• **Aim of the exercise**
Pictures in the entries below are to be left out; otherwise, reproduce exactly the lines from the first through the line containing "sql course : https://udemy.com/course/the-complete-sql-bootcamp".

• **Data shown**
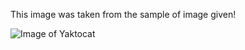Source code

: This image was taken from the sample of image given!

![Image of Yaktocat](https://octodex.github.com/images/yaktocat.png)
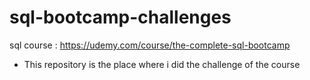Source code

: # sql-bootcamp-challenges
sql course : https://udemy.com/course/the-complete-sql-bootcamp
- This repository is the place where i did the challenge of the course
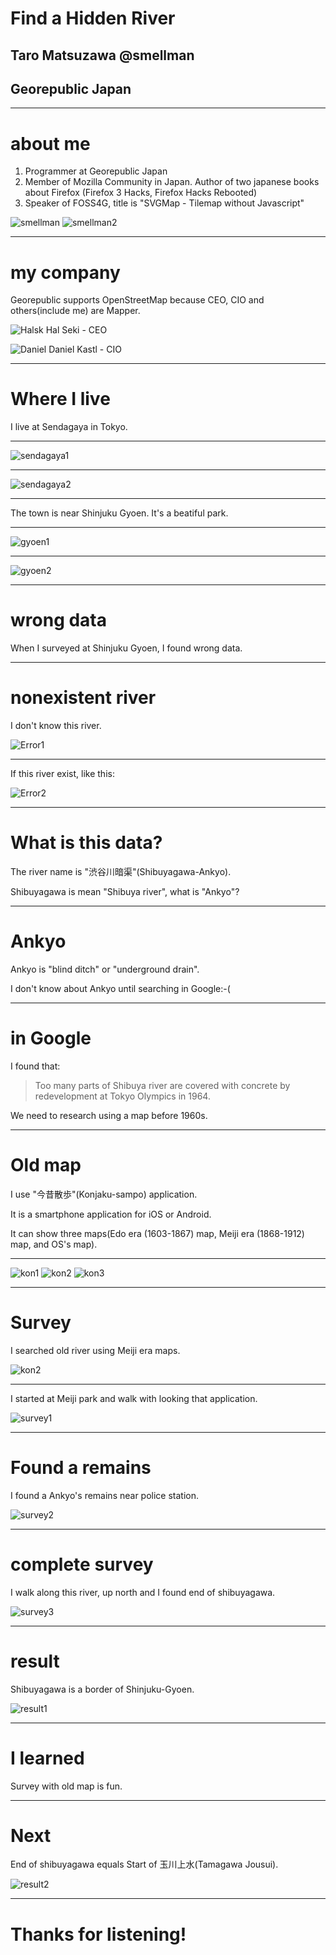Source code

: # Find a Hidden River
## Taro Matsuzawa @smellman
## Georepublic Japan

---

# about me
1. Programmer at Georepublic Japan
2. Member of Mozilla Community in Japan. Author of two japanese books about Firefox (Firefox 3 Hacks, Firefox Hacks Rebooted)
3. Speaker of FOSS4G, title is "SVGMap - Tilemap without Javascript"

![smellman](./images/smellman.jpg)
![smellman2](./images/smellman_2.jpg)


---
# my company
Georepublic supports OpenStreetMap because CEO, CIO and others(include me) are Mapper.

![Halsk](./images/halsk.png)
Hal Seki - CEO

![Daniel](./images/daniel.png)
Daniel Kastl - CIO

---
# Where I live
I live at Sendagaya in Tokyo.

---

![sendagaya1](./images/sendagaya_1.jpg)

---

![sendagaya2](./images/sendagaya_2.jpg)

---

The town is near Shinjuku Gyoen. It's a beatiful park.

---

![gyoen1](./images/gyoen_1.jpg)

---

![gyoen2](./images/gyoen_2.jpg)

---


# wrong data
When I surveyed at Shinjuku Gyoen, I found wrong data.

---

# nonexistent river
I don't know this river.

![Error1](./images/error_1.png)

---

If this river exist, like this:

![Error2](./images/error_2.jpg)

---

# What is this data?
The river name is "渋谷川暗渠"(Shibuyagawa-Ankyo).

Shibuyagawa is mean "Shibuya river", what is "Ankyo"?

---
# Ankyo
Ankyo is "blind ditch" or "underground drain".

I don't know about Ankyo until searching in Google:-(

---

# in Google

I found that:

> Too many parts of Shibuya river are covered with concrete by redevelopment at Tokyo Olympics in 1964.

We need to research using a map before 1960s.

---
# Old map

I use "今昔散歩"(Konjaku-sampo) application.

It is a smartphone application for iOS or Android.

It can show three maps(Edo era (1603-1867) map, Meiji era (1868-1912) map, and OS's map).

---

![kon1](./images/kon_1.jpg)
![kon2](./images/kon_2.jpg)
![kon3](./images/kon_3.jpg)

---

# Survey
I searched old river using Meiji era maps.

![kon2](./images/kon_2.jpg)

---

I started at Meiji park and walk with looking that application.

![survey1](./images/survey_1.jpg)

---

# Found a remains

I found a Ankyo's remains near police station.

![survey2](./images/survey_2.jpg)

---

# complete survey

I walk along this river, up north and I found end of shibuyagawa.

![survey3](./images/survey_3.jpg)

---

# result

Shibuyagawa is a border of Shinjuku-Gyoen.

![result1](./images/result_1.jpg)

---

# I learned

Survey with old map is fun.

---

# Next

End of shibuyagawa equals Start of 玉川上水(Tamagawa Jousui).

![result2](./images/result_2.jpg)

---
# Thanks for listening!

• **Answer box**
Source code

: This image was taken from the sample of image given!

![Image of Yaktocat](https://octodex.github.com/images/yaktocat.png)
Source code

: # sql-bootcamp-challenges
sql course : https://udemy.com/course/the-complete-sql-bootcamp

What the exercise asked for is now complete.